Search the records for the word "folder" and copy each line in which it appears.

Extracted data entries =

%%

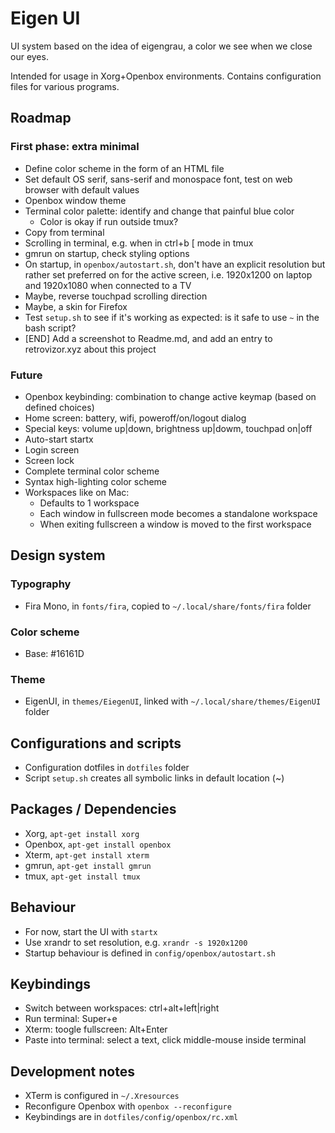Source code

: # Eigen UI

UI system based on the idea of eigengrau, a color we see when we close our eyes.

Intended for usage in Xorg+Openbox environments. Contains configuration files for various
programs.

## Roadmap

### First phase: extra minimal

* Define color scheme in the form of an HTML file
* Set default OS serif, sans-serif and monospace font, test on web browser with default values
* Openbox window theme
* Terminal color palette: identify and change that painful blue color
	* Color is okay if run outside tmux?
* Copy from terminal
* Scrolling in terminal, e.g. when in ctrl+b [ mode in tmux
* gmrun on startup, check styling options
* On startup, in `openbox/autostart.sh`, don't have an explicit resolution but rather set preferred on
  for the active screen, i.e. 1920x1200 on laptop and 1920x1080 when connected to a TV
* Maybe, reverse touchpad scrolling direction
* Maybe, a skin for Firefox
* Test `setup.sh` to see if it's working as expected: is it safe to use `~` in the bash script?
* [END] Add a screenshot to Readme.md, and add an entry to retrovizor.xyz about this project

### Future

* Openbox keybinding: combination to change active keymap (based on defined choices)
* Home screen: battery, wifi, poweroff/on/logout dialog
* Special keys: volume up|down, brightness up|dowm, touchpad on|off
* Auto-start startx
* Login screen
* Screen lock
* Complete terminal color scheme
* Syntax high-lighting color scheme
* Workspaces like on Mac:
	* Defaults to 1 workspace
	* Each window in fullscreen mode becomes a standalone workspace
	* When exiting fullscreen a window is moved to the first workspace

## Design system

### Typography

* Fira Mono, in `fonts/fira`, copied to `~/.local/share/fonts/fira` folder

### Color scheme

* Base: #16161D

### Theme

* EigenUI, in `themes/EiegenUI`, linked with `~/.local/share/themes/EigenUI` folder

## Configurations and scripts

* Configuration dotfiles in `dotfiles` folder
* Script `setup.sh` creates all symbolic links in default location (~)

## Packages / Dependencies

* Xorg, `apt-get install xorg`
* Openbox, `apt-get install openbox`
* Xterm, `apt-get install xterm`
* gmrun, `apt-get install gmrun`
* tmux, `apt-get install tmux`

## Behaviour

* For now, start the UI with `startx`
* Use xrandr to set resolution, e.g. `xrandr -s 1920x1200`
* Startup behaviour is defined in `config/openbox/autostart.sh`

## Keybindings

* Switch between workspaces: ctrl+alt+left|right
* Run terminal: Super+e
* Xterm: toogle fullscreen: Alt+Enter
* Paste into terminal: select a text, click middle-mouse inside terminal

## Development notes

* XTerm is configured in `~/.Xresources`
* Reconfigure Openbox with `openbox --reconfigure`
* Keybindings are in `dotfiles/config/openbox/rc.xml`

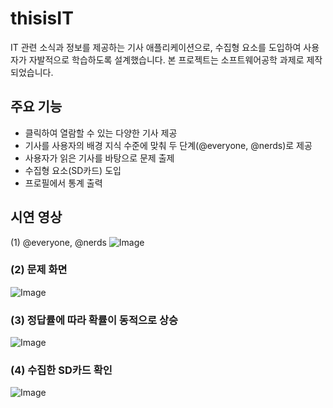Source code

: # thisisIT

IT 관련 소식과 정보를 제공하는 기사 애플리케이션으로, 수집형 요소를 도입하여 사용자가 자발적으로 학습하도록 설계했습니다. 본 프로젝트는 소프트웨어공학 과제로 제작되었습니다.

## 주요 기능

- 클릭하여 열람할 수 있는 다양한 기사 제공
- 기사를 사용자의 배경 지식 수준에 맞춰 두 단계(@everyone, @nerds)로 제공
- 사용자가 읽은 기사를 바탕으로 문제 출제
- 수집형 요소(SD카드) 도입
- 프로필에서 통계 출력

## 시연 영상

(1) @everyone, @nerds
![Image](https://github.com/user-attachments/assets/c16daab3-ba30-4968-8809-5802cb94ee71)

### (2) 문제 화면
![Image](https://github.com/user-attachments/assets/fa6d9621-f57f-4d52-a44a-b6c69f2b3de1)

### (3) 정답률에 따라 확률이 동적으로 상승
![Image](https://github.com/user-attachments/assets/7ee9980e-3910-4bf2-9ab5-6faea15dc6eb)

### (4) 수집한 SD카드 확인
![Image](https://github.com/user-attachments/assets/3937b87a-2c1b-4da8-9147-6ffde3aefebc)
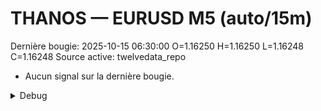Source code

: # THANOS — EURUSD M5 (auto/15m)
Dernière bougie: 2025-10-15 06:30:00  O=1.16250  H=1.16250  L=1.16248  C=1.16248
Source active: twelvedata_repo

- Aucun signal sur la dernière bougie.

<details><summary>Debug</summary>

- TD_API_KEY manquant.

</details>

%%
%%

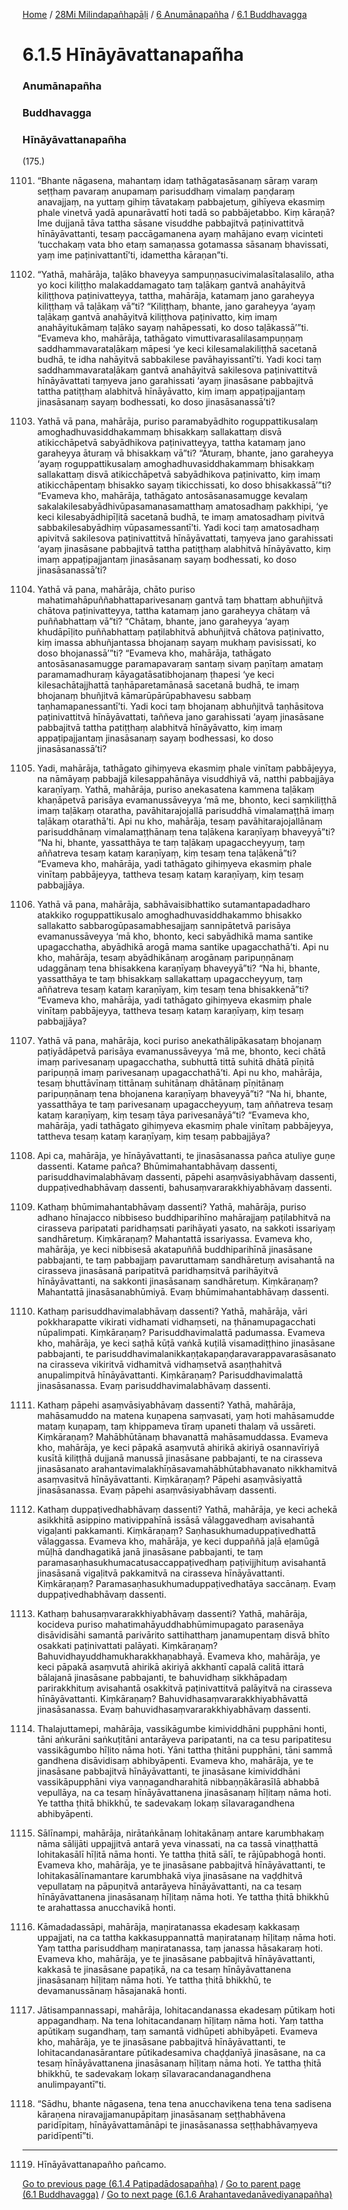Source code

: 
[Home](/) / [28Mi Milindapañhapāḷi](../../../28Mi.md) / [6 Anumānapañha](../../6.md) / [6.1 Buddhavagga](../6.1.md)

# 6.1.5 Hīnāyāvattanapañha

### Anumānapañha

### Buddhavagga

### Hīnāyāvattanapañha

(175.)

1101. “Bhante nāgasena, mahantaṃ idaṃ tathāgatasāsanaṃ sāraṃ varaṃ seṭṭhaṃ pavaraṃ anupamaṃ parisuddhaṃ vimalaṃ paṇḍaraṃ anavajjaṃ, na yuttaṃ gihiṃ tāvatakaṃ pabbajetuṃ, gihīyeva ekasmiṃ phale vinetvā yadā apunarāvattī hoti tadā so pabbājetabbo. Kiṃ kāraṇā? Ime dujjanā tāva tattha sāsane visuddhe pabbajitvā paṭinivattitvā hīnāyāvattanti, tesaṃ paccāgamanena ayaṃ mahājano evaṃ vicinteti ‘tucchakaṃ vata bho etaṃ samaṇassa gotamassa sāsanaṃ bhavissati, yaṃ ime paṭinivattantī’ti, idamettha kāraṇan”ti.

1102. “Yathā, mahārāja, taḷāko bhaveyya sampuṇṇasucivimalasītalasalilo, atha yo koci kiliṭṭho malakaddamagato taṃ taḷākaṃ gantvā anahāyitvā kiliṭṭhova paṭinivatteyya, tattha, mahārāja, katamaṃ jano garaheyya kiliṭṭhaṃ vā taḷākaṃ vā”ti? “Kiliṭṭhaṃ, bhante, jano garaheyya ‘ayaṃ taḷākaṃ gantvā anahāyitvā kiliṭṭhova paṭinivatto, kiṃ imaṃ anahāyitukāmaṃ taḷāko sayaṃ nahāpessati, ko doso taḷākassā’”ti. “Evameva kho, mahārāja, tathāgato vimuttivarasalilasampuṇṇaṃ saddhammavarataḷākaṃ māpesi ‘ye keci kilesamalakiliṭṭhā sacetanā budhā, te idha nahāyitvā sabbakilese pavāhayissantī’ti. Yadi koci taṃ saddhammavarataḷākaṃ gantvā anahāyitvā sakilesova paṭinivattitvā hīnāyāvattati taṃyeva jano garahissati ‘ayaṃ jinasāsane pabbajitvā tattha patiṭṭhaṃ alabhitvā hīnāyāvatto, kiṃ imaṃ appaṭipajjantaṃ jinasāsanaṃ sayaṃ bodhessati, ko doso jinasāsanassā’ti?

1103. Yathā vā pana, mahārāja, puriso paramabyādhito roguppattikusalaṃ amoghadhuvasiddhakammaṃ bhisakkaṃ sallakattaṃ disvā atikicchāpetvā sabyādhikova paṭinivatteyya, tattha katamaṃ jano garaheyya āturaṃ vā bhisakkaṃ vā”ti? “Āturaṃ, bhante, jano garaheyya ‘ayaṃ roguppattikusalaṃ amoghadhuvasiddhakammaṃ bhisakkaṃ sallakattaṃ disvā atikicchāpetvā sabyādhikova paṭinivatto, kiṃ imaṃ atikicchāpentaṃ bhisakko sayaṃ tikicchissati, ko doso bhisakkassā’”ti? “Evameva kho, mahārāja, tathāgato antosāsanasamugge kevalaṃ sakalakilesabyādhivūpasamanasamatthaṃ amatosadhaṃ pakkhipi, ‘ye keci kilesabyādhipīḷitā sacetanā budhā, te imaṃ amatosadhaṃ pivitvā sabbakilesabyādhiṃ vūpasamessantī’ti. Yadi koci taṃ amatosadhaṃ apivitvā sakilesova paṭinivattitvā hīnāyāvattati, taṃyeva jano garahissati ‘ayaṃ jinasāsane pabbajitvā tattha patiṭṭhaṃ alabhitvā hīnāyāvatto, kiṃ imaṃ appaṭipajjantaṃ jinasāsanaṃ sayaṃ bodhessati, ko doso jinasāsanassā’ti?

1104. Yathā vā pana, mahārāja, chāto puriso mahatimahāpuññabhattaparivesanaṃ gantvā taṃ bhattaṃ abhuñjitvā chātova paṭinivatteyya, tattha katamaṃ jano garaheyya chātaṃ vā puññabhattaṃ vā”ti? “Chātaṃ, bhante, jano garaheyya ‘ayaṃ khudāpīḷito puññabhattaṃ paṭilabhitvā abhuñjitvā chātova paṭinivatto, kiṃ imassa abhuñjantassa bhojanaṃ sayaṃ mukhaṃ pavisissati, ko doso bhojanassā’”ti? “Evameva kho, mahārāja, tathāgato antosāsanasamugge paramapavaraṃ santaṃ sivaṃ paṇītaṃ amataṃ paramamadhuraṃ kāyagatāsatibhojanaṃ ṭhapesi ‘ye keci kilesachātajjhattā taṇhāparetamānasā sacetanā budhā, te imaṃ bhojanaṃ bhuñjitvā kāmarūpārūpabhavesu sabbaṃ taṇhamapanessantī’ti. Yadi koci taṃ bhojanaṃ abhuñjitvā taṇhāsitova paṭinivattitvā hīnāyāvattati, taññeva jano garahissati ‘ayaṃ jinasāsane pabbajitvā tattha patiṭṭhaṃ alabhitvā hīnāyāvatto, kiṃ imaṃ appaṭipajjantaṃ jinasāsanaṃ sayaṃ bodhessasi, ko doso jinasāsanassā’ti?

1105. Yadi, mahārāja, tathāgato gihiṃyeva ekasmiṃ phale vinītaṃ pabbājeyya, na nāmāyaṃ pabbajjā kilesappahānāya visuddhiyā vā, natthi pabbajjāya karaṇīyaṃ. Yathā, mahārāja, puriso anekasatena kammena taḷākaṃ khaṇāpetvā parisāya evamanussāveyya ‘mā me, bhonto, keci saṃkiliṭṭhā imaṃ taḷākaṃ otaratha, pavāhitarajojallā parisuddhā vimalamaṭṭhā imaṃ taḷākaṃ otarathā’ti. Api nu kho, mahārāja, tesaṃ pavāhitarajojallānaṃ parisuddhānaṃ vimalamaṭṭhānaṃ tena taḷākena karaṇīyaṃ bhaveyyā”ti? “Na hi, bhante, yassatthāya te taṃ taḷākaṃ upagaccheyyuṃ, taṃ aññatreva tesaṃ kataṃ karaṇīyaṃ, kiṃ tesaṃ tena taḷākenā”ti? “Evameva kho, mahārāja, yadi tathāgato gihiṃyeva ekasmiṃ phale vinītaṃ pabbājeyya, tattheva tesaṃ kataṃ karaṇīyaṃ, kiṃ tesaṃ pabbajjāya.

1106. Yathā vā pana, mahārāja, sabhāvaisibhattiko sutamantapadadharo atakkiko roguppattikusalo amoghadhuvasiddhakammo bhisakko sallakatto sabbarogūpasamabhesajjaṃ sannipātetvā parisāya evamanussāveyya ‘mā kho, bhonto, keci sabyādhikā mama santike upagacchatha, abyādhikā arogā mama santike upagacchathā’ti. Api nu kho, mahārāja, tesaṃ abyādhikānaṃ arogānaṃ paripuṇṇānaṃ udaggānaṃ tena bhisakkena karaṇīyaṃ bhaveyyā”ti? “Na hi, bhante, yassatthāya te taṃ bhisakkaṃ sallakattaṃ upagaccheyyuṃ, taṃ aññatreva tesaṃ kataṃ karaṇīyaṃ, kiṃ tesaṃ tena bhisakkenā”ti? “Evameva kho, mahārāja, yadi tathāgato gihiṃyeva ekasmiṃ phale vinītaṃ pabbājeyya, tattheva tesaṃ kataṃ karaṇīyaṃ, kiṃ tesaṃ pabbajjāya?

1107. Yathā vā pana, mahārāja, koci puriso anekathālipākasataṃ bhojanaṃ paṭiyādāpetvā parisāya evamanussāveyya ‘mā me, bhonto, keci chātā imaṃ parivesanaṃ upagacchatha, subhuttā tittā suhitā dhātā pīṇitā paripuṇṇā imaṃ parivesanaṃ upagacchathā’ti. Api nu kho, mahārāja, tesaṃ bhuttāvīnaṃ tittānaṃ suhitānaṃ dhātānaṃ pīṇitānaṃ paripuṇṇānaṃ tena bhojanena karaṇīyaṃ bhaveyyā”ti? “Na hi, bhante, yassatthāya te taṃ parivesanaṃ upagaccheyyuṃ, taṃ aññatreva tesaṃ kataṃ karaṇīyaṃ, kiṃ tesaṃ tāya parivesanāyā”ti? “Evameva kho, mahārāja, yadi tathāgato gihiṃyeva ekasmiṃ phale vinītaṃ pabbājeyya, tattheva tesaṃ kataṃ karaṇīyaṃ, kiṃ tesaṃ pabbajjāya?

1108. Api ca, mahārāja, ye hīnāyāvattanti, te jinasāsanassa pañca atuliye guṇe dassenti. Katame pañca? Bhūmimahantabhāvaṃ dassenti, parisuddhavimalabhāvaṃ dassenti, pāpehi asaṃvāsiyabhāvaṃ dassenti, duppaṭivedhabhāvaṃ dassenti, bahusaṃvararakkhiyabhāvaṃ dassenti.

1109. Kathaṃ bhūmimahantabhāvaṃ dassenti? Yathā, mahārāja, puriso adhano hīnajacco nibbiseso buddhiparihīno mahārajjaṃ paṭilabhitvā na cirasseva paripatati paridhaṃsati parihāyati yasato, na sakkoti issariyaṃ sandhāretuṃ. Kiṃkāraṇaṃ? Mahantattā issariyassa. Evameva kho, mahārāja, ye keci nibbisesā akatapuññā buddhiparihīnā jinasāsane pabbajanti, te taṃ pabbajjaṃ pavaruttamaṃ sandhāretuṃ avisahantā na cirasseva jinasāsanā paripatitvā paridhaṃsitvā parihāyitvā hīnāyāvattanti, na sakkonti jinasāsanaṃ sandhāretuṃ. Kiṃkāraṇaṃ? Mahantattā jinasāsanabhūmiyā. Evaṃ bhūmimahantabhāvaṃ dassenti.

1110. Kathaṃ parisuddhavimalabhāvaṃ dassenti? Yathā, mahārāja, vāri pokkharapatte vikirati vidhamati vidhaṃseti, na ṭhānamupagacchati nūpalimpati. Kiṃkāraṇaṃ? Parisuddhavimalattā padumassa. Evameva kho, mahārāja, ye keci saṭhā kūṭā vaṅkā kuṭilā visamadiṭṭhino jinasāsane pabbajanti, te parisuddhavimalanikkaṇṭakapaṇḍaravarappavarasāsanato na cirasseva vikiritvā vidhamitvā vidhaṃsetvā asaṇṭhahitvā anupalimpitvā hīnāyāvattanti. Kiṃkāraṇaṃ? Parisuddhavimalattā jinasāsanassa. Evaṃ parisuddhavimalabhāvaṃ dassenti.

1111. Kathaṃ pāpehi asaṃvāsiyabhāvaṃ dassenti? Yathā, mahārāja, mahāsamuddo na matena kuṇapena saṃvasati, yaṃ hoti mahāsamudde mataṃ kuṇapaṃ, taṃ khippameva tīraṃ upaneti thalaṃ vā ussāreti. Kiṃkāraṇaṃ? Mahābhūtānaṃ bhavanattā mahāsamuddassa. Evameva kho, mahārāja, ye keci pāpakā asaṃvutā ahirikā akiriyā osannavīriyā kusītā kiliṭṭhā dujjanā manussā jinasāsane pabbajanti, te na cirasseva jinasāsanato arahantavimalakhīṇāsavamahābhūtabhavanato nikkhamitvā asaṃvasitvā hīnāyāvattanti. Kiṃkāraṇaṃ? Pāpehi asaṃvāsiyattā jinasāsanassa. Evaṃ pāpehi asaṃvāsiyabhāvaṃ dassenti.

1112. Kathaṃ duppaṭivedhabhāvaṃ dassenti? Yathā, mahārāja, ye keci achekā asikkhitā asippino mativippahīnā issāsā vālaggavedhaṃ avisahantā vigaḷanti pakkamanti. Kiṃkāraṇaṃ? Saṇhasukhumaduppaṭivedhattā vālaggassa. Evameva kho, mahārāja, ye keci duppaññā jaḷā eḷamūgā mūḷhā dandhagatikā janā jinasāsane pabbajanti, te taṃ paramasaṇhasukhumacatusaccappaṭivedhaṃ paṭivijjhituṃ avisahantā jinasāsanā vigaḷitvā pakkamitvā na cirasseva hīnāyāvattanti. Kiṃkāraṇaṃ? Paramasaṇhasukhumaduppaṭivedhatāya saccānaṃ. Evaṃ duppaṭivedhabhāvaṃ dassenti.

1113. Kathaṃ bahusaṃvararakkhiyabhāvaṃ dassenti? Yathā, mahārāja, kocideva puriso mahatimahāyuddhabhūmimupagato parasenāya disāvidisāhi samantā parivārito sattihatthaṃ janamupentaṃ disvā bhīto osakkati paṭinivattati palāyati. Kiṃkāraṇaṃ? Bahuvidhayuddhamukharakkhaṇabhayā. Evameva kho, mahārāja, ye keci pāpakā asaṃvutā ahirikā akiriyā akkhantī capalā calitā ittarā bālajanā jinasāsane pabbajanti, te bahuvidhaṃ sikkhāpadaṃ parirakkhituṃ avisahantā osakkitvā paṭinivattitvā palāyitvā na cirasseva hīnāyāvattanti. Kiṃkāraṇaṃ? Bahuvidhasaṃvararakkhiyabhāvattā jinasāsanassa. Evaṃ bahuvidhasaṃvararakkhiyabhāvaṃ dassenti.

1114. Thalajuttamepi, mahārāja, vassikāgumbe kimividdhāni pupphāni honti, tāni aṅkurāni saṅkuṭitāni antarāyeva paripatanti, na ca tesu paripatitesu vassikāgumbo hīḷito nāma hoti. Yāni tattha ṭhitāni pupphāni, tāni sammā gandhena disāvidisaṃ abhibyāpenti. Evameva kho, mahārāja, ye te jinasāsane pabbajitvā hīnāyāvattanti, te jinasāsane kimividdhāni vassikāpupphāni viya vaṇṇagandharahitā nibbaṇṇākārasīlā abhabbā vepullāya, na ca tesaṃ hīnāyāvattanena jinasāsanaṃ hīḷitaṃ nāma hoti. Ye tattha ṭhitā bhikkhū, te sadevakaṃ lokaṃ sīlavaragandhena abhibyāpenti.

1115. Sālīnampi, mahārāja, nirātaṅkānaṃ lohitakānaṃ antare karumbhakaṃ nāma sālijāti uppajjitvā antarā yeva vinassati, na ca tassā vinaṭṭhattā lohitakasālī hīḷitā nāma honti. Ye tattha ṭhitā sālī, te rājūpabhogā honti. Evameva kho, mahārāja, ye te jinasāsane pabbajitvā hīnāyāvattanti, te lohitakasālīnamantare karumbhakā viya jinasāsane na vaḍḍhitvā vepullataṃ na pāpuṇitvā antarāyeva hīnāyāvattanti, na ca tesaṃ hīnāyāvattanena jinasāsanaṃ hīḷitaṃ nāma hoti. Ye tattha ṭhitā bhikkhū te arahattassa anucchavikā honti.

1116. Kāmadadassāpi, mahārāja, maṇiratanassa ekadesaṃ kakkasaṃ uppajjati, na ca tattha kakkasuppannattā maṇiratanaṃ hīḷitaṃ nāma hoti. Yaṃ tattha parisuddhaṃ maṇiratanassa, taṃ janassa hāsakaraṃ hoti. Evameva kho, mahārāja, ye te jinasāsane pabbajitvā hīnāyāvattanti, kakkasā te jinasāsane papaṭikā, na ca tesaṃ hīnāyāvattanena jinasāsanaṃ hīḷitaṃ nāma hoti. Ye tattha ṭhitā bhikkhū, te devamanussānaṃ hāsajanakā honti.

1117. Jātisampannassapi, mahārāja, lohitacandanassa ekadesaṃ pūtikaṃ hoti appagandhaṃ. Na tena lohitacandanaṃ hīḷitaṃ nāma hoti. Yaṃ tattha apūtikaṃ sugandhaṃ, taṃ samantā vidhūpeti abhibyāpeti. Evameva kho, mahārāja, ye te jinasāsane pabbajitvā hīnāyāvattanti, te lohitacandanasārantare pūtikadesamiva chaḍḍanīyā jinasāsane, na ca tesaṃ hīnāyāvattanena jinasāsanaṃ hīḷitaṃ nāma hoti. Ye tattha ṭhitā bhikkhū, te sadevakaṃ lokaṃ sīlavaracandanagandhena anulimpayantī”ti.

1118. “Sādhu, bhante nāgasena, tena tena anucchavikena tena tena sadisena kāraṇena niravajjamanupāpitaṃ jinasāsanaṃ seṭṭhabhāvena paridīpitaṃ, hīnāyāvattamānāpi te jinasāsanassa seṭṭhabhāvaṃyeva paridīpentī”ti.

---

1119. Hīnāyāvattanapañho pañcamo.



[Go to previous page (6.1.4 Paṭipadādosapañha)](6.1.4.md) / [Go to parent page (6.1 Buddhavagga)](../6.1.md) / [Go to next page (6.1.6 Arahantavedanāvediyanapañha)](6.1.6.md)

%%
%%

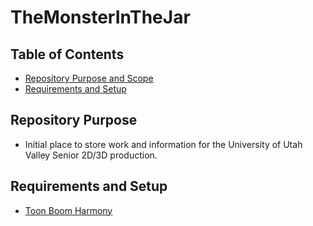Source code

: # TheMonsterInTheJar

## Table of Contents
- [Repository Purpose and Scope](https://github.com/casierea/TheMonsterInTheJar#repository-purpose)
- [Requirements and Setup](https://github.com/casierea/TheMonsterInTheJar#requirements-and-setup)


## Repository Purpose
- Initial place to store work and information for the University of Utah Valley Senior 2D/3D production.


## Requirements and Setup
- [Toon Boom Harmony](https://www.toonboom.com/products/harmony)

%%

Response to the exercise =
* Fira Mono, in `fonts/fira`, copied to `~/.local/share/fonts/fira` folder
* EigenUI, in `themes/EiegenUI`, linked with `~/.local/share/themes/EigenUI` folder
* Configuration dotfiles in `dotfiles` folder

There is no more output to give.